I've worked on
CONvergence for nearly a decade now, and one of the things that I'm now looking at is the information technology needs for a science fiction convention (and also for
the related nonprofit)
Unsurprisingly, the SF community is filled with IT professionals -- it is perhaps the most common job category. But then you also have a wide variety of skill sets -- people that are partisans about one sort of technology or another.
You have several departments in a typical convention that might have a need for some sort of data storage need -- convention and organization membership is the first, but then you also have your programming and other event schedules, your art show, and your dealers' room.

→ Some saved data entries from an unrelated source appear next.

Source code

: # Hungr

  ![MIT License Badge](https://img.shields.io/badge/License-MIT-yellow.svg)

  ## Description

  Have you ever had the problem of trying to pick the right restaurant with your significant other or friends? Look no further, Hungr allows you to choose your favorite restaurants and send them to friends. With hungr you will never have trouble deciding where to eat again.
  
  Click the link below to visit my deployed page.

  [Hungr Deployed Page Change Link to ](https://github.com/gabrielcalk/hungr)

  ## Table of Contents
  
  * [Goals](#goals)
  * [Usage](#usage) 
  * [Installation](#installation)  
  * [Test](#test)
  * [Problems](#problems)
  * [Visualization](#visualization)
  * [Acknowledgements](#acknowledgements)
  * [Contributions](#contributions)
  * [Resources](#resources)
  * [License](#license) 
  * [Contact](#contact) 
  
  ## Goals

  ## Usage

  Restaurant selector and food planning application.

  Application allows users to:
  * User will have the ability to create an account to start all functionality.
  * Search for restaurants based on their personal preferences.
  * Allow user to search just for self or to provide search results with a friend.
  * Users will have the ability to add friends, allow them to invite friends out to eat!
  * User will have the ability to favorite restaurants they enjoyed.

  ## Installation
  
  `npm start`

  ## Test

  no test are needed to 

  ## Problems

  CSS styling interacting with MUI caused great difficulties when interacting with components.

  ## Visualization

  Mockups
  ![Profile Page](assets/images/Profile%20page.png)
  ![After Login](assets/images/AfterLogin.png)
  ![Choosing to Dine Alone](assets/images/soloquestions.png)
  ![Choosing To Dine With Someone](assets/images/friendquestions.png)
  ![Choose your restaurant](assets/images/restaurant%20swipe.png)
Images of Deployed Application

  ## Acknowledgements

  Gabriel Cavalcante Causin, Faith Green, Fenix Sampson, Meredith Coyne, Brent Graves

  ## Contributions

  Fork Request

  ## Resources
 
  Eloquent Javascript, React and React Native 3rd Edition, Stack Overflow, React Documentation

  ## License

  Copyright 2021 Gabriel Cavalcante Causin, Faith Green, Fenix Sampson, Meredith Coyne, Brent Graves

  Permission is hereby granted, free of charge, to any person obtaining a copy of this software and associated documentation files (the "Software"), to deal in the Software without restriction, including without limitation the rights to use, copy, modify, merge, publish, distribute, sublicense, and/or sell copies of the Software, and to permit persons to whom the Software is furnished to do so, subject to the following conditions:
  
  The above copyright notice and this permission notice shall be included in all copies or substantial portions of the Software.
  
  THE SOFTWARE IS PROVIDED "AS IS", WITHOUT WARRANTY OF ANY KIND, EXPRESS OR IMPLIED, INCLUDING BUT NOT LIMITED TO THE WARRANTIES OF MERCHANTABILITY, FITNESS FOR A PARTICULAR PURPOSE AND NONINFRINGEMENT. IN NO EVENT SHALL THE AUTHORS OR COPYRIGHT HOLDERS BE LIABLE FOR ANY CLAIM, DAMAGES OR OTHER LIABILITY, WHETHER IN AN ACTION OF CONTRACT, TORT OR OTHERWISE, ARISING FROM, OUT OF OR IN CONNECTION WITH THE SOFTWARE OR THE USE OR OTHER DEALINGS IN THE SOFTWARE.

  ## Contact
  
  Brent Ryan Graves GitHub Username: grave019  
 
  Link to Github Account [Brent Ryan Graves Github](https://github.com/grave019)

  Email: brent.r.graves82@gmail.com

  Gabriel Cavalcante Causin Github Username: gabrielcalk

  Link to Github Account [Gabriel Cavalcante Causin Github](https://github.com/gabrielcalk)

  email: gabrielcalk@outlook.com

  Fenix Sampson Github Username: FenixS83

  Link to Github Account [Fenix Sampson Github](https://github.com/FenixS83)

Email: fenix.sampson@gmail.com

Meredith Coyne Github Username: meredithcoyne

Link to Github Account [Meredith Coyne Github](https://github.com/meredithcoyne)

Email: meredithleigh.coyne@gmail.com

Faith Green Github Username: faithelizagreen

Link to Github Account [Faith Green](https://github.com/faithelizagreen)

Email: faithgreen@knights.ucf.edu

You have two environments as well -- you have the environment of 360 or so days a year, where the convention staff is geographically diverse, and unlike a business environment, there's no way to really dictate what sort of operating system people may use. The other 3 or 4 days you are all at the same location -- but it's an environment that you set up there, and in some situations may have need to get at that data at all hours.
One of the other challenges is that your available pool of skills is limited to what you can have for free -- but that means that you don't really want to make something that requires very specialized skills. You need something that just about anyone with IT skills can pick up.
Technology really helps the modern convention -- I can't imagine how this would have been done in the era before e-mail. But many of the pieces in place right now are frequently of the personal computer era; using Microsoft Office applications like Excel and Access. To go buzzword happy -- and as such I deserve serious abuse -- what is the Web 2.0 convention IT architecture for a Science Fiction convention?
Right now I mainly have questions, and don't yet have answers.